Situation
How do you manage the
following situations in patients presenting for a thoracotomy and lung resection
?
1 Coronary disease
2 Valve disease
3 Combined coronary
and valvular disease
1 Coronary disease
Symptoms guide
management here. With lots of angina a cardiological assessment is needed re
exercise test or go straight to Angiography. The role of medical management,
angioplasty +/- stenting and surgery obviously needs to be assessed for each
case individually. Echocardiography can be quite helpful to asses LV and RV
function and PA pressure. Remember that it is RV function that is also
important, as you will be potentially doubling the pulmonary vascular resistance
when doing a pneumonectomy.
2 Valve disease
Echocardiography is
the initial test in all cases, followed by left and right heart catheterisation
+/- coronary Angiography in selected cases. In general:
1 Aortic stenosis –
patients with a high gradient (mean >40 to 50mmHg) may need valve replacement
pre thoracotomy. Beware of epidurals lowering the SVR, dropping the diastolic
blood pressure, and hence compromising coronary flow. Mild AS (grad <30mmHg)

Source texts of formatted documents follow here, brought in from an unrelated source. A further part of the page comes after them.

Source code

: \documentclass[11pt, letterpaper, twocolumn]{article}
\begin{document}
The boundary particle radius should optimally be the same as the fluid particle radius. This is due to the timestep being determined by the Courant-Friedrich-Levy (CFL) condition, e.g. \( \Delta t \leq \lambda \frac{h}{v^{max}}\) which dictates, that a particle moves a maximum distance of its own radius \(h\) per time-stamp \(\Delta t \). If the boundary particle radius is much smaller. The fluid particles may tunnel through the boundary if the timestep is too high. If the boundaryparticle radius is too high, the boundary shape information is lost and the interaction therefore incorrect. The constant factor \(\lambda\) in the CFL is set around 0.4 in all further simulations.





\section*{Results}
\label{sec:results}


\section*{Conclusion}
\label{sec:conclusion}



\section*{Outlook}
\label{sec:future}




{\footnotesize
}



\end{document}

is usually well tolerated.
2 Aortic
regurgitation – well tolerated even if quite severe, unless LV function is
severely compromised or pulmonary artery pressure is raised. Anesthesia and
epidurals help reduce the regurgitatant volume via the reduction in SVR.
3 Mitral
stenosis– patients with a small valve area (<1.5cm2) may need valve
replacement pre thoracotomy. Assessing PA pressure is an important factor in
deciding what to do. Mild MS is well tolerated (valve area >1.5cm2).
4 Mitral
regurgitation - well tolerated even if quite severe, unless LV function is
severely compromised or pulmonary artery pressure is raised. Anesthesia and
epidurals help reduce the regurgitatant volume via the reduction in SVR.

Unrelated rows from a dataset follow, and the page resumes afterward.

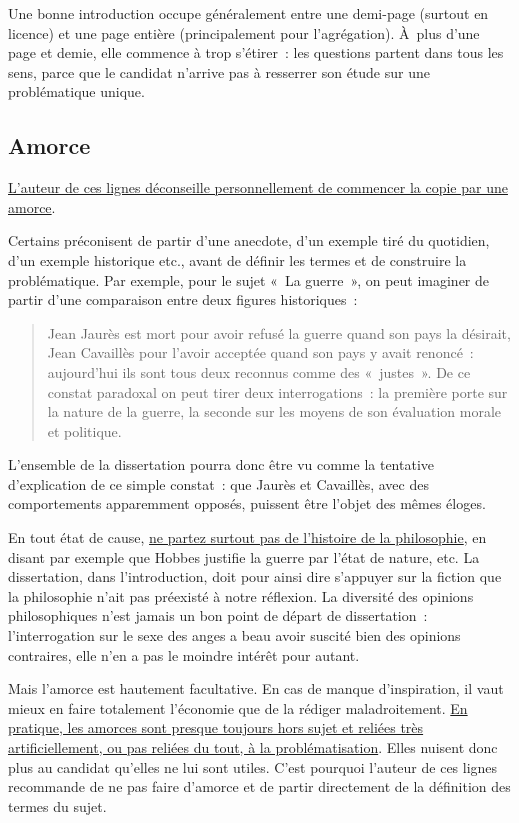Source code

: \documentclass[a4paper,12pt]{article}
\begin{document}
Une bonne introduction occupe généralement entre une demi-page (surtout
en licence) et une page entière (principalement pour l'agrégation).
À plus d'une page et demie, elle commence à trop s'étirer : les
questions partent dans tous les sens, parce que le candidat n'arrive pas
à resserrer son étude sur une problématique unique.

\subsection{Amorce}
\label{sec:org3c2c4b0}
\label{org5a9aa7a}

\uline{L'auteur de ces lignes déconseille personnellement de commencer la
copie par une amorce}.

Certains préconisent de partir d'une anecdote, d'un exemple tiré du
quotidien, d'un exemple historique etc., avant de définir les termes et
de construire la problématique. Par exemple, pour le sujet « La
guerre », on peut imaginer de partir d'une comparaison entre deux
figures historiques :
\begin{quote}
Jean Jaurès est mort pour avoir refusé la guerre quand son pays la
désirait, Jean Cavaillès pour l'avoir acceptée quand son pays y avait
renoncé : aujourd'hui ils sont tous deux reconnus comme des « justes ».
De ce constat paradoxal on peut tirer deux interrogations : la
première porte sur la nature de la guerre, la seconde sur les moyens
de son évaluation morale et politique.
\end{quote}
L'ensemble de la dissertation pourra donc être vu comme la tentative
d'explication de ce simple constat : que Jaurès et Cavaillès, avec des
comportements apparemment opposés, puissent être l'objet des mêmes
éloges.

En tout état de cause, \uline{ne partez surtout pas de l'histoire de la
philosophie}, en disant par exemple que Hobbes justifie la guerre par
l'état de nature, etc. La dissertation, dans l'introduction, doit pour
ainsi dire s'appuyer sur la fiction que la philosophie n'ait pas
préexisté à notre réflexion. La diversité des opinions philosophiques
n'est jamais un bon point de départ de dissertation : l'interrogation
sur le sexe des anges a beau avoir suscité bien des opinions contraires,
elle n'en a pas le moindre intérêt pour autant.

Mais l'amorce est hautement facultative. En cas de manque d'inspiration,
il vaut mieux en faire totalement l'économie que de la rédiger
maladroitement. \uline{En pratique, les amorces sont presque toujours hors
sujet et reliées très artificiellement, ou pas reliées du tout, à la
problématisation}. Elles nuisent donc plus au candidat qu'elles ne lui
sont utiles. C'est pourquoi l'auteur de ces lignes recommande de ne pas
faire d'amorce et de partir directement de la définition des termes du
sujet.
\end{document}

Assessing PA pressure is an important factor in deciding what to do
3 Combined coronary
and valvular disease
Same as above but a
lower threshold for cardiac surgery / cardiological intervention is needed.
4 Pacemaker
If defibrillating
turn defib function off. Changing to fixed rate, will help in reducing diathermy
interference. Always change back to original setting immediately post op, apart
from defibrillating function which should probably only be turned on when back
on the ward and mobile. Occasionally the intrinsic rate needs to be turned up
for a few days and then lowered back to the base line to help in the
physiological adaptation to the surgical and anaesthetic insult.